Blockchains, in two minutes. You don’t even have to read. Again, this is important.

* * *

This week in everyone was being ironic when they endorsed you for ‘storytelling’ on LinkedIn:

Rob Campbell, on the reduction of ‘luxury’ to a pricing strategy:

“They’re selling these people the chance to feel successful … the chance to be given the momentary illusion they’re doing well, despite the fact the purchase of some of these items can lead to a lifetime of debt and even more despondency.”

Martin Weigel vs. the advertising industry’s insistence that we’re all ‘storytellers’ (the essay is spectacular):

“Conflict? Pfft. Mild inconvenience at best is the stuff of most of adland’s so-called storytelling.”
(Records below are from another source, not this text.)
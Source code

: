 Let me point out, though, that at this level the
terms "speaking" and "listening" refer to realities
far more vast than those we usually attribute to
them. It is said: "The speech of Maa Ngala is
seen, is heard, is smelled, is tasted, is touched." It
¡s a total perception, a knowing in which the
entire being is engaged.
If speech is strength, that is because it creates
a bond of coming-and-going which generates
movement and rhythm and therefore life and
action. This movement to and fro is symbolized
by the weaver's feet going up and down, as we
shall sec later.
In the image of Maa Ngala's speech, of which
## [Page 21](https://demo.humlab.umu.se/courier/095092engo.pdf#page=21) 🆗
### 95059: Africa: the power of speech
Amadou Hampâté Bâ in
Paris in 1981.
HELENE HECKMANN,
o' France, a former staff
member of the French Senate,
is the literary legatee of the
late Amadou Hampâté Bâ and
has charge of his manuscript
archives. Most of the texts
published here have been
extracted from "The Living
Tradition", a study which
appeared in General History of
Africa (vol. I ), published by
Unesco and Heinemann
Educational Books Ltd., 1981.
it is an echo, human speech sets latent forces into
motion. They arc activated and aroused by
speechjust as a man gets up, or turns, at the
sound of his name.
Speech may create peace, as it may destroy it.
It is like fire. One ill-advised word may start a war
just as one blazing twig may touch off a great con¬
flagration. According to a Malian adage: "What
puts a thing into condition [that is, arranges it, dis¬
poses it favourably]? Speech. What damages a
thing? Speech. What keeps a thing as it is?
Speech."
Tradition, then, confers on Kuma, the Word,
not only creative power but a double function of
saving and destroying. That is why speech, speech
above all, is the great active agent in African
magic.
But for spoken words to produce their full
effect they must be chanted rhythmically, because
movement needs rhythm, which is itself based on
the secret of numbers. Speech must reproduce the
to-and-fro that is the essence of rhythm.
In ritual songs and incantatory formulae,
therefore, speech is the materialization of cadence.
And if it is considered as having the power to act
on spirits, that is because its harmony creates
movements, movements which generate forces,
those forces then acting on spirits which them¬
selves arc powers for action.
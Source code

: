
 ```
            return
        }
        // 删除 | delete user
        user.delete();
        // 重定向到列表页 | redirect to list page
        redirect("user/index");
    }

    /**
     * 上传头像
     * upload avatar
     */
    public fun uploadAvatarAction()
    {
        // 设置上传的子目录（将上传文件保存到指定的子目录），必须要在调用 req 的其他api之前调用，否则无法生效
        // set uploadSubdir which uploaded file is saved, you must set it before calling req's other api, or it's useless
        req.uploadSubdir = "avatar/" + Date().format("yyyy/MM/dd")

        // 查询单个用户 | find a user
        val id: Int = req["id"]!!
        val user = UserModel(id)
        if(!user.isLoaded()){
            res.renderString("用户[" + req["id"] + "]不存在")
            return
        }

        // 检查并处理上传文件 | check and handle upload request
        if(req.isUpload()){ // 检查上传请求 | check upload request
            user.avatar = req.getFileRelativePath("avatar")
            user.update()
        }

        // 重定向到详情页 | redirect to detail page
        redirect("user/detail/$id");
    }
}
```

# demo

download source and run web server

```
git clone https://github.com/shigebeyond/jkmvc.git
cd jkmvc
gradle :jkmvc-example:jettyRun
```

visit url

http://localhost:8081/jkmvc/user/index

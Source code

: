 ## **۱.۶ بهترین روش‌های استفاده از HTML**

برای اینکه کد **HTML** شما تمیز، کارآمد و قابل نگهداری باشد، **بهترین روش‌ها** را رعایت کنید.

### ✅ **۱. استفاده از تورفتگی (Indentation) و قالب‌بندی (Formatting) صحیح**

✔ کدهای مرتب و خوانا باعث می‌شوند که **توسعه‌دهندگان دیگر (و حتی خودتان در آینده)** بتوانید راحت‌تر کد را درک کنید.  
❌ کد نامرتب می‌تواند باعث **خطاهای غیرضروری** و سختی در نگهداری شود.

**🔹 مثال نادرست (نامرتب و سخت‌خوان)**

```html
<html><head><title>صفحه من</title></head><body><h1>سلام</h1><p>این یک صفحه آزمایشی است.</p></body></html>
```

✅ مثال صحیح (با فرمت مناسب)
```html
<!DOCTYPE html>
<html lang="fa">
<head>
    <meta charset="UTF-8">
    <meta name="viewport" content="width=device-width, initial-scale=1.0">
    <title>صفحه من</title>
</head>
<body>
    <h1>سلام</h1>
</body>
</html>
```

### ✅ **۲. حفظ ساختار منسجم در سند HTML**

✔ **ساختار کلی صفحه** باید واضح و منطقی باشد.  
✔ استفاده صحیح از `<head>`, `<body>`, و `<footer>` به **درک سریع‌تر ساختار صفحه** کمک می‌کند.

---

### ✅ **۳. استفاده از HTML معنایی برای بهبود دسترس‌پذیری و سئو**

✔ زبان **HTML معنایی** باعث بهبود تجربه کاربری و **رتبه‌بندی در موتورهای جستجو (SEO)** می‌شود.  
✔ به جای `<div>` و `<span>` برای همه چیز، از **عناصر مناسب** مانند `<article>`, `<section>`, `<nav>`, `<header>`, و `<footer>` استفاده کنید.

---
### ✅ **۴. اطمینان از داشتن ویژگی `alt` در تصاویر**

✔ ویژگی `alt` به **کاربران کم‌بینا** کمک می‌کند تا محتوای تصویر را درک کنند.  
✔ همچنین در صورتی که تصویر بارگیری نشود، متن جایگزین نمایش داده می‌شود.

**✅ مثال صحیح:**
Nike and ten designers walk into Milan Design Week   Jay Livingston, in The Society Pages, on the empirical decline in ‘image’ and the rise in ‘brand’:

Image sounds too deceptive and manipulative; you can change it quickly according to the needs of the moment. Brand implies permanence and substance (not to mention Marlboro-man-like rugged independence and integrity.) No wonder people in the biz prefer brand.

* * *

This week in the Internet will eventually look like a text editor again:

Scott Brinker has a fascinating post this week asking whether a seemingly innocuous presentation on technology vendors reveals that Morgan Stanley is pushing a “Big Martech” agenda. Read the comments.   Read Gerry McGovern on load speed, scale, and the idea that ‘impatience is the defining characteristic of online behavior’. He’s probably right.   Max Read has a terrific post in NY Magazine on the tyranny of content management systems, and the dangers of ‘lost formatting’.

“It’s rare that an italicized or bolded word will have a vastly different meaning than its roman equivalent. But formatting can matter a lot when it’s being used to convey actual meaning to a reader, and not just design cues to the browser.”